In a traditional French classroom, the teacher might drill students by having them repeat the phrase, “What are you doing this weekend?” (“Qu’est-ce que tu fais ce week-end?”). Students could learn to parrot the words without ever learning about anyone’s weekend plans. Conversely, a teacher using CLT might start a conversation in Friday’s class about the upcoming weekend. He could tell the class about his own plans, thereby introducing new vocabulary. He might pull out a copy of a French newspaper, flip to the theatre section, and facilitate a discussion of the different movies that are playing.

In one sense, CLT is to language study as the Suzuki Method is to learning a musical instrument. With the Suzuki method, as in CLT, students are able to enjoy even the earliest lessons. They learn to love music first, and mastery of reading music comes later. CLT and Suzuki both provide timely gratification that leaves students wanting more.

Critics of the communicative approach accuse CLT proponents of being dogmatic, dismissing other language learning models as useless. Recently, however, CLT teachers have been more willing to take an eclectic approach. In spite of its critics, CLT has gained widespread acceptance in the world of language study because it is fun. CLT can succeed, as long as teachers don’t completely jettison the need for the structure provided by grammar.

If you want to incorporate CLT into your language learning program, strive for moderation and don’t neglect the merits of other methods. CLT, in the hands of a balanced teacher, can bring new life and joy to the classroom. Its vitality makes it an important contributor to the lexicon of language learning approaches.

Language Learning - CALP (Cognitive Academic Language Proficiency) Learning Approach

Friday, June 26th, 2009

CALP -Cognitive Academic Language Proficiency hereinafter referred to as CALP

With the CALP approach, students have to be able to master the language.

This type of language acquisition and learning is more formal learning than the basic and informal BICS (Basic Interpersonal Communication Skills hereinafter referred to as BICS). Teachers will describe students in terms of CALP and BICS  depending on their language adeptness.

Students that develop more in BICS, which is more conversational fluency, may not be strong in CALP because it is more academic in nature and requires more cognitive skills.

For a child to master CALP, they have to be able to learn how to listen, speak, read and write their second language.

CALP is an essential part of academic learning and students need this to be successful in school. It requires learning over time to gain proficiency in specific academic studies that are prerequisites of passing a grade.

The learning curve

It takes between five to seven years to learn CALP and can take up to even ten years if the child does not have teacher and parent support or previous schooling in the development of the language they are trying to learn in. Catching up with their peers in a classroom setting might be more difficult than socializing using BICS.

CALP is more than just being familiar with the content of the vocabulary. It does need certain skills that include classification, comparison, evaluation and making inference.
The difference between BICS and CALP is that BICS is contextualized in specific social situations while CALP is more context reduction. A textbook is used to teach the student and this kind of academic language is necessary for CALP. As the student increases in age the tasks for academic context becomes more reduced.
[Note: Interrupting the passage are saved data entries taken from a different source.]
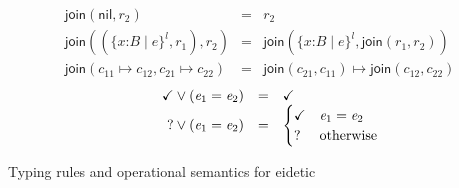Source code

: \documentclass[9pt]{extarticle}
\newcommand{\ottnt}[1]{\mathit{#1}}
\newcommand{\ottsym}[1]{#1}
\begin{document}
\begin{bigfigure}
{\[\begin{array}{rcl}
     \mathsf{join} ( \mathsf{nil} , \ottnt{r_{{\mathrm{2}}}} )  &=& \ottnt{r_{{\mathrm{2}}}} \\
     \mathsf{join} ( \ottsym{(}    \{ \mathit{x} \mathord{:} \ottnt{B} \mathrel{\mid} \ottnt{e} \}^{ \ottnt{l} }  , \ottnt{r_{{\mathrm{1}}}}   \ottsym{)} , \ottnt{r_{{\mathrm{2}}}} )  &=&  \mathsf{join} (  \{ \mathit{x} \mathord{:} \ottnt{B} \mathrel{\mid} \ottnt{e} \}^{ \ottnt{l} }  ,  \mathsf{join} ( \ottnt{r_{{\mathrm{1}}}} , \ottnt{r_{{\mathrm{2}}}} )  )  \\
     \mathsf{join} ( \ottnt{c_{{\mathrm{11}}}}  \mapsto  \ottnt{c_{{\mathrm{12}}}} , \ottnt{c_{{\mathrm{21}}}}  \mapsto  \ottnt{c_{{\mathrm{22}}}} )  &=&  \mathsf{join} ( \ottnt{c_{{\mathrm{21}}}} , \ottnt{c_{{\mathrm{11}}}} )   \mapsto   \mathsf{join} ( \ottnt{c_{{\mathrm{12}}}} , \ottnt{c_{{\mathrm{22}}}} ) 
  \end{array} \]}
\sidebyside[.7][.26][t]
  {\[ \begin{array}{rcl}
    \mathsf{drop} \, \ottsym{(}  \mathsf{nil}  \ottsym{,}   \{ \mathit{x} \mathord{:} \ottnt{B} \mathrel{\mid} \ottnt{e} \}   \ottsym{)} &=&  \mathsf{nil}  \\
    \mathsf{drop} \, \ottsym{(}  \ottsym{(}    \{ \mathit{x} \mathord{:} \ottnt{B} \mathrel{\mid} \ottnt{e_{{\mathrm{1}}}} \}^{ \ottnt{l} }  , \ottnt{r}   \ottsym{)}  \ottsym{,}   \{ \mathit{x} \mathord{:} \ottnt{B} \mathrel{\mid} \ottnt{e} \}   \ottsym{)} &=& \begin{cases}
      \mathsf{drop} \, \ottsym{(}  \ottnt{r}  \ottsym{,}   \{ \mathit{x} \mathord{:} \ottnt{B} \mathrel{\mid} \ottnt{e} \}   \ottsym{)} &  \{ \mathit{x} \mathord{:} \ottnt{B} \mathrel{\mid} \ottnt{e} \}  \, \supset \,  \{ \mathit{x} \mathord{:} \ottnt{B} \mathrel{\mid} \ottnt{e_{{\mathrm{1}}}} \}  \\
        \{ \mathit{x} \mathord{:} \ottnt{B} \mathrel{\mid} \ottnt{e_{{\mathrm{1}}}} \}^{ \ottnt{l} }  , \mathsf{drop} \, \ottsym{(}  \ottnt{r}  \ottsym{,}   \{ \mathit{x} \mathord{:} \ottnt{B} \mathrel{\mid} \ottnt{e} \}   \ottsym{)}  &  \{ \mathit{x} \mathord{:} \ottnt{B} \mathrel{\mid} \ottnt{e} \}  \, \not \supset \,  \{ \mathit{x} \mathord{:} \ottnt{B} \mathrel{\mid} \ottnt{e_{{\mathrm{1}}}} \} 
    \end{cases}
  \end{array} \]}
  {\[ \begin{array}{@{\qquad}rcl}
      \mathord{\checkmark}   \vee ( \ottnt{e_{{\mathrm{1}}}}  =  \ottnt{e_{{\mathrm{2}}}} )  &=&  \mathord{\checkmark}  \\
      \mathord{?}   \vee ( \ottnt{e_{{\mathrm{1}}}}  =  \ottnt{e_{{\mathrm{2}}}} )  &=& \begin{cases}
       \mathord{\checkmark}  & \ottnt{e_{{\mathrm{1}}}}  \ottsym{=}  \ottnt{e_{{\mathrm{2}}}} \\
       \mathord{?}  & \text{otherwise}
    \end{cases}
  \end{array} \]}
  \vspace*{-10pt}
  \caption{Typing rules and operational semantics for eidetic \lambdah}
  \label{fig:eideticsemantics}
\end{bigfigure}
\end{document}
The more context reduced the academic language becomes, the more demand there will be for cognitive learning. This is why college work is much harder than middle school or high school because new concepts, language and ideas are presented to student simultaneously.

Jim Cummins, who created the Basic Interpersonal Communication Skills approach to language, thinks that in the event of comparing two languages, there is a familiar basic proficiency known as CUP. This means that the same skills and concepts that children learn in their native language will be carried over to the second language.


Teachers that use CALP know that it is far more advanced than BICS. They also know that BICS is easily adaptable and students that have knowledge of Basic Interpersonal Communication Skills are not necessarily good at Cognitive Academic Language Proficiency.